Randomized phase 2 study of DKN-01 plus FOLFIRI/FOLFOX and bevacizumab versus FOLFIRI/FOLFOX and bevacizumab as second-line treatment of advanced colorectal cancer (DeFianCe).

Abstract

TPS275 Background: Colorectal cancer is the third most prevalent cancer, and the prognosis of patients with advanced metastatic (mCRC) is poor. The efficacy of standard of care (SOC) second-line chemotherapy combinations with anti-vascular endothelial growth factor (VEGF) therapies remains modest. Previously treated advanced mCRC that is microsatellite stable (MSS/pMMR) represents nearly 95% of the metastatic population and remains a high unmet medical need. DKN-01 is a humanized IgG4 monoclonal antibody (mAb) targeted against Dickkopf-related protein 1 (DKK1), a regulator of the Wnt signaling pathway. DKK1 has been identified as a potential oncogenic driver in CRC and has been correlated with 5FU resistance. Therefore, DKK1 expression is a potential predictive biomarker for chemotherapeutic resistance in CRC. Methods: This is a phase 2 randomized, open-label, two-part, multicenter study with a safety run-in to evaluate safety and efficacy of DKN-01 plus FOLFIRI/FOLFOX and bevacizumab versus SOC [FOLFIRI/FOLFOX and bevacizumab] as second-line treatment of advanced mCRC patients. In Parts A and B, approximately 150 advanced MSS, BRAF Wild Type mCRC patients with radiographic progression during or following 1 prior line of systemic treatment will be enrolled in the study. Part A is a safety run-in with DKN-01 plus FOLFIRI/FOLFOX and bevacizumab in at least 20 safety evaluable patients. In Part B, approximately 130 patients will be randomized 1:1 to either the experimental (DKN-01 plus FOLFIRI/FOLFOX and bevacizumab) or control arm (FOLFIRI/FOLFOX and bevacizumab), using a central stratified block randomization scheme and stratified based on DKK1 RNAscope tumor percentage score (TPS) (≥1% vs <1%).

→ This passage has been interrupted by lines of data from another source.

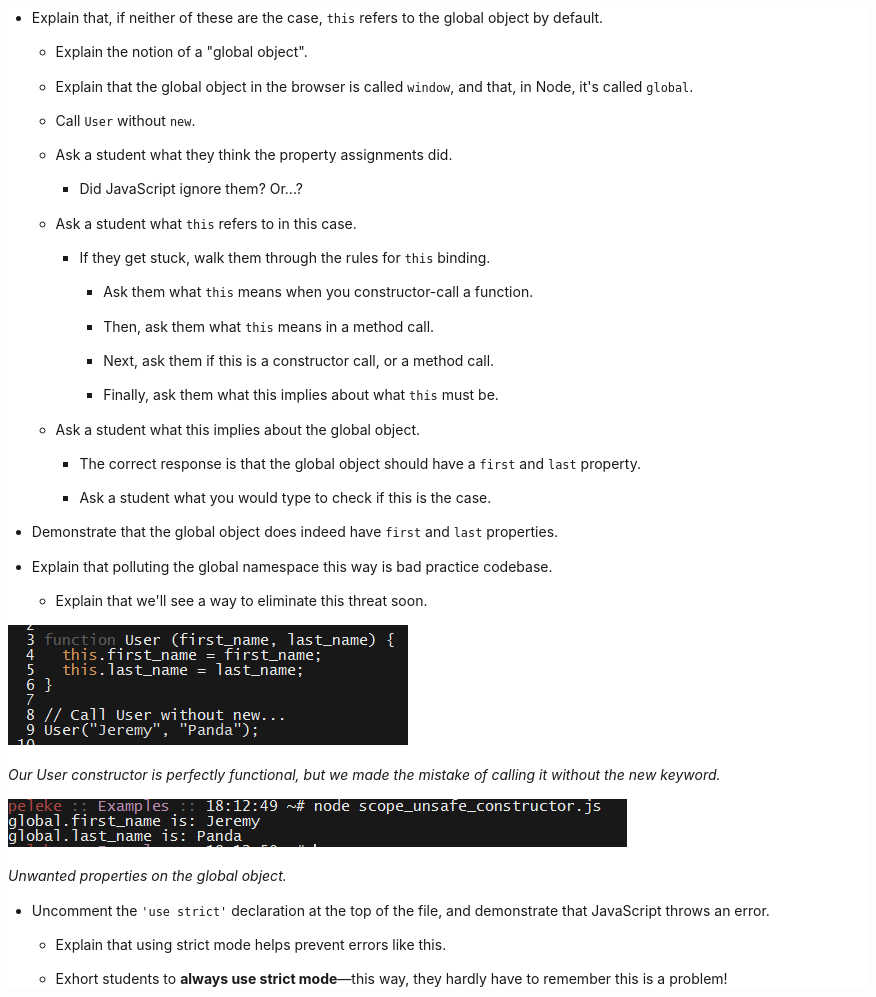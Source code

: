 * Explain that, if neither of these are the case, `this` refers to the global object by default.

  * Explain the notion of a "global object".

  * Explain that the global object in the browser is called `window`, and that, in Node, it's called `global`.

  * Call `User` without `new`. 

  * Ask a student what they think the property assignments did.

    * Did JavaScript ignore them? Or...?

  * Ask a student what `this` refers to in this case.

    * If they get stuck, walk them through the rules for `this` binding. 

      * Ask them what `this` means when you constructor-call a function.

      * Then, ask them what `this` means in a method call.

      * Next, ask them if this is a constructor call, or a method call.

      * Finally, ask them what this implies about what `this` must be.

  * Ask a student what this implies about the global object.

    * The correct response is that the global object should have a `first` and `last` property.

    * Ask a student what you would type to check if this is the case.

* Demonstrate that the global object does indeed have `first` and `last` properties.

* Explain that polluting the global namespace this way is bad practice codebase.

  * Explain that we'll see a way to eliminate this threat soon.

![Our User constructor is perfectly functional, but we made the mistake of calling it without the new keyword.](Images/9-scope-unsafe-constructor-call.png)

_Our User constructor is perfectly functional, but we made the mistake of calling it without the new keyword._

![Unwanted properties on the global object.](Images/9-scope-unsafe-constructor-call-output.png)

_Unwanted properties on the global object._

* Uncomment the `'use strict'` declaration at the top of the file, and demonstrate that JavaScript throws an error.

  * Explain that using strict mode helps prevent errors like this.

  * Exhort students to **always use strict mode**—this way, they hardly have to remember this is a problem!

Primary endpoint is progression free survival and secondary endpoints include overall response rate, duration of response, overall survival and incidence of ≥Grade 3 related treatment-related adverse events (TRAEs). Exploratory endpoints will include evaluation of efficacy outcomes based upon tumoral DKK1 expression. Recruitment is ongoing. Clinical trial information: NCT05480306 .